Time passed and recently I built a power supply for my eurorack synth. Used those linear regulators (7912 + 7812 + 7805). Yeah, don’t know why I used those for a power supply for potentially expensive gear. Built it, measured the voltages and all looked fine. Great. Then just happened to think maybe I’ll measure the current limit and look at the ripple before testing any modules. The transformer is a 40VA 2x12V one (rated 1.25A per coil), so I’d expect at least 1A per rail (+/- 12V). Hookup variable load, testing 12V rail first. Increasing load shows the voltage stays nicely at 12V and looks good, but when passing about 300mA load it drops to 0. What? Same story with -12V and +5V. Whaaat?

Nothing wrong with transformer or rectifier. When output drops to 0 the input side was still over 15V, more than enough to maintain the output (dropout spec is 2V for L7812CV). Whats’s the problem? Problem is all these 3 regulators are likely not actual 78/79xxCV as listed, but something else.
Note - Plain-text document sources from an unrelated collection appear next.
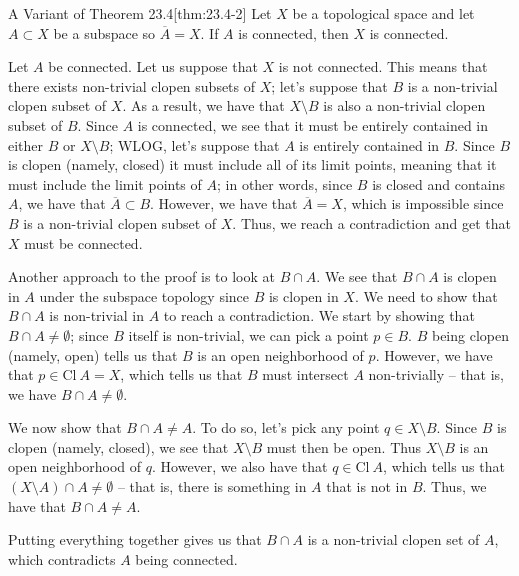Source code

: \begin{thmBox}{A Variant of Theorem 23.4}[thm:23.4-2]
    Let \( X \) be a topological space and let \( A \subset X \) be a subspace
    so \( \overline{ A } = X \).
    If \( A \) is connected, then \( X \) is connected.

    \baseRule

    \begin{proofBox}
        Let \( A \) be connected.
        Let us suppose that \( X \) is not connected.
        This means that there exists non-trivial clopen subsets of \( X \);
        let's suppose that \( B \) is a non-trivial clopen subset of \( X \).
        As a result, we have that \( X \setminus B \) is also a non-trivial 
        clopen subset of \( B \).
        Since \( A \) is connected, we see that it must be entirely contained
        in either \( B \) or \( X \setminus B \); WLOG, let's suppose that 
        \( A \) is entirely contained in \( B \).
        Since \( B \) is clopen (namely, closed) it must include all of its
        limit points, meaning that it must include the limit points of \( A \);
        in other words, since \( B \) is closed and contains \( A \), we have 
        that \( \overline{ A } \subset B \).
        However, we have that \( \overline{ A } = X \), which is impossible 
        since \( B \) is a non-trivial clopen subset of \( X \).
        Thus, we reach a contradiction and get that \( X \) must be connected.

        \baseRule

        Another approach to the proof is to look at \( B \cap A \).
        We see that \( B \cap A \) is clopen in \( A \) under the subspace 
        topology since \( B \) is clopen in \( X \).
        We need to show that \( B \cap A \) is non-trivial in \( A \) to 
        reach a contradiction.
        We start by showing that \( B \cap A \neq \emptyset \); since \( B \) 
        itself is non-trivial, we can pick a point \( p \in B \).
        \( B \) being clopen (namely, open) tells us that \( B \) is 
        an open neighborhood of \( p \).
        However, we have that \( p \in \mathrm{Cl} \ A = X \), which tells us 
        that \( B \) must intersect \( A \) non-trivially -- that is, we have
        \( B \cap A \neq \emptyset \).

        \baseSkip

        We now show that \( B \cap A \neq A \).
        To do so, let's pick any point \( q \in X \setminus B \).
        Since \( B \) is clopen (namely, closed), we see that 
        \( X \setminus B \) must then be open.
        Thus \( X \setminus B \) is an open neighborhood of \( q \).
        However, we also have that \( q \in \mathrm{Cl} \ A \), which tells
        us that \( ( X \setminus A ) \cap A \neq \emptyset \) -- that is, there
        is something in \( A \) that is not in \( B \).
        Thus, we have that \( B \cap A \neq A \).

        \baseSkip 

        Putting everything together gives us that \( B \cap A \) is a
        non-trivial clopen set of \( A \), which contradicts \( A \) being 
        connected.
    \end{proofBox}
\end{thmBox}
Good news is there is overload protection unlike one switched mode regulator I got earlier from another seller (through it was a fantastic show with smoke effects and small explosion in the end!). Bad news is it’s way below datasheet listed at 1.5A (-> ~300mA). Changed all 3 to genuine ones from local shop and now get easily 1A. So my cheap regulators do work somehow, but are way below spec. Not fully unexpected for very cheap stuff from China, be aware. Most of the time however I do get usable components if not perfectly to specs.

I still order cheap components from China for various projects, but once again it’s a good reminder you often get what you pay for.
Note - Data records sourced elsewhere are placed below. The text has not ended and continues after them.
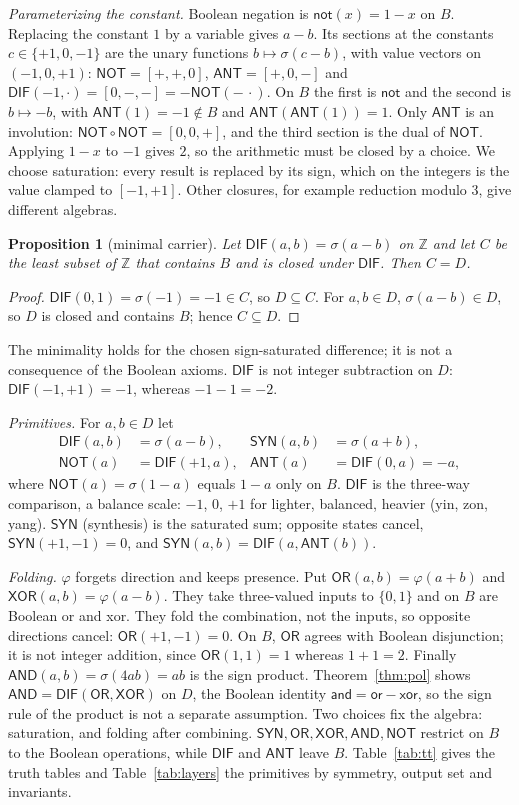 \documentclass[conference]{IEEEtran}
\newcommand{\D}{D}
\newcommand{\sgn}{\sigma}
\newcommand{\fold}{\varphi}
\newcommand{\SYN}{\mathsf{SYN}}
\newcommand{\DIF}{\mathsf{DIF}}
\newcommand{\OR}{\mathsf{OR}}
\newcommand{\XOR}{\mathsf{XOR}}
\newcommand{\AND}{\mathsf{AND}}
\newcommand{\NOT}{\mathsf{NOT}}
\newcommand{\ANT}{\mathsf{ANT}}
\newtheorem{proposition}{Proposition}
\theoremstyle{remark}
\begin{document}
	\emph{Parameterizing the constant.} Boolean negation is $\mathsf{not}(x)=1-x$ on $B$. Replacing the constant $1$ by a variable gives $a-b$. Its sections at the constants $c\in\{+1,0,-1\}$ are the unary functions $b\mapsto\sgn(c-b)$, with value vectors on $(-1,0,+1)$: $\NOT=[+,+,0]$, $\ANT=[+,0,-]$ and $\DIF(-1,\cdot)=[0,-,-]=-\NOT(-\,\cdot)$. On $B$ the first is $\mathsf{not}$ and the second is $b\mapsto-b$, with $\ANT(1)=-1\notin B$ and $\ANT(\ANT(1))=1$. Only $\ANT$ is an involution: $\NOT\circ\NOT=[0,0,+]$, and the third section is the dual of $\NOT$. Applying $1-x$ to $-1$ gives $2$, so the arithmetic must be closed by a choice. We choose saturation: every result is replaced by its sign, which on the integers is the value clamped to $[-1,+1]$. Other closures, for example reduction modulo $3$, give different algebras.
	
	\begin{proposition}[minimal carrier]\label{prop:carrier}
		Let $\DIF(a,b)=\sgn(a-b)$ on $\mathbb Z$ and let $C$ be the least subset of $\mathbb Z$ that contains $B$ and is closed under $\DIF$. Then $C=\D$.
	\end{proposition}
	\begin{proof}
		$\DIF(0,1)=\sgn(-1)=-1\in C$, so $\D\subseteq C$. For $a,b\in\D$, $\sgn(a-b)\in\D$, so $\D$ is closed and contains $B$; hence $C\subseteq\D$.
	\end{proof}
	The minimality holds for the chosen sign-saturated difference; it is not a consequence of the Boolean axioms. $\DIF$ is not integer subtraction on $\D$: $\DIF(-1,+1)=-1$, whereas $-1-1=-2$.
	
	\emph{Primitives.} For $a,b\in\D$ let
	\begin{align*}
		\DIF(a,b)&=\sgn(a-b), & \SYN(a,b)&=\sgn(a+b),\\
		\NOT(a)&=\DIF(+1,a), & \ANT(a)&=\DIF(0,a)=-a,
	\end{align*}
	where $\NOT(a)=\sgn(1-a)$ equals $1-a$ only on $B$. $\DIF$ is the three-way comparison, a balance scale: $-1$, $0$, $+1$ for lighter, balanced, heavier (yin, zon, yang). $\SYN$ (synthesis) is the saturated sum; opposite states cancel, $\SYN(+1,-1)=0$, and $\SYN(a,b)=\DIF(a,\ANT(b))$.
	
	\emph{Folding.} $\fold$ forgets direction and keeps presence. Put $\OR(a,b)=\fold(a+b)$ and $\XOR(a,b)=\fold(a-b)$. They take three-valued inputs to $\{0,1\}$ and on $B$ are Boolean or and xor. They fold the combination, not the inputs, so opposite directions cancel: $\OR(+1,-1)=0$. On $B$, $\OR$ agrees with Boolean disjunction; it is not integer addition, since $\OR(1,1)=1$ whereas $1+1=2$. Finally $\AND(a,b)=\sgn(4ab)=ab$ is the sign product. Theorem~\ref{thm:pol} shows $\AND=\DIF(\OR,\XOR)$ on $\D$, the Boolean identity $\mathsf{and}=\mathsf{or}-\mathsf{xor}$, so the sign rule of the product is not a separate assumption. Two choices fix the algebra: saturation, and folding after combining. $\SYN,\OR,\XOR,\AND,\NOT$ restrict on $B$ to the Boolean operations, while $\DIF$ and $\ANT$ leave $B$. Table~\ref{tab:tt} gives the truth tables and Table~\ref{tab:layers} the primitives by symmetry, output set and invariants.
	
\end{document}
Unfortunately I decided to write this some time after I did it, so half is from my memory. Hopefully about correct!

After 10 years of service my Squeezebox Boom display went dead. Seems I’m not alone, Joe’s tech blog has very good story about this including a fix, see here.

Disassembled mine and was about to install the diode hack, but then decided to look a bit deeper. Didn’t find schematics anywhere so started following PCB traces. Filament power feed is clear, there’s two related transistors visible and easy to check. Mine were fine. The diode hack side is tricky, the components are under the VFD, which is hard to remove without breaking it or the PCB unless you have skills and the right tools. Be warned. I have tools and managed to remove it without issues.

The VFD is soldered, but has also (very) sticky tape under it, remove it veeery carefully if you decide to do this. On the image above left bottom corner you can see two SMD transistors (Q7 and Q1). Those tiny ones seem to drive the display. A PNP drives the display filament (to ground) and is controlled by an NPN transistor.

On my board the driving transistor had obviously been hot, since the PCB was slightly burned looking through a microscope (one trace also broke when removing it). Just to be sure I replaced the other transistor also. These are marked with SMD codes sometimes hard to translate, ‘W1P’ and ‘N5Xe’. W1P is likely PMBT2222A, common NPN switching transistor. Had a ‘1P’ and used that. The other one was more tricky as I didn’t find that code. Unless it’s a fet it must be PNP (experimented with 2N4403 and a 10 ohm resistor on behalf of the filament and yes, now there was current!). The TO92 case transistor went hot super quick as must have the original tiny SMD done as well, looks quite under-dimensioned to me. So I wanted to put something better there. Looking at the mechanics it struct me that there is actually space for a TO126 case, and it can also be fastened easily with the existing screw:

Before soldering the display back, solder a wire to the base of the removed SMD transistor (the pad directly connected to the other transistor). From junk box I found BD176, a 3A PNP power transistor. Pins are E-C-B, so cut most of the base and solder the wire to that pin. Then cut the collector / middle pin and solder it to ground (D18 perfectly located). Bend emitter 90 degrees and solder it to the display, see image above.

And what do you know, it works again! The only issue seen so far is the dimming level is not exactly as it was. The lowest level is almost invisible. This is perhaps caused by not using transistors with the same exact characteristics or maybe the display is also getting old. Close enough for me. Has now worked fine for a month or so, boom on!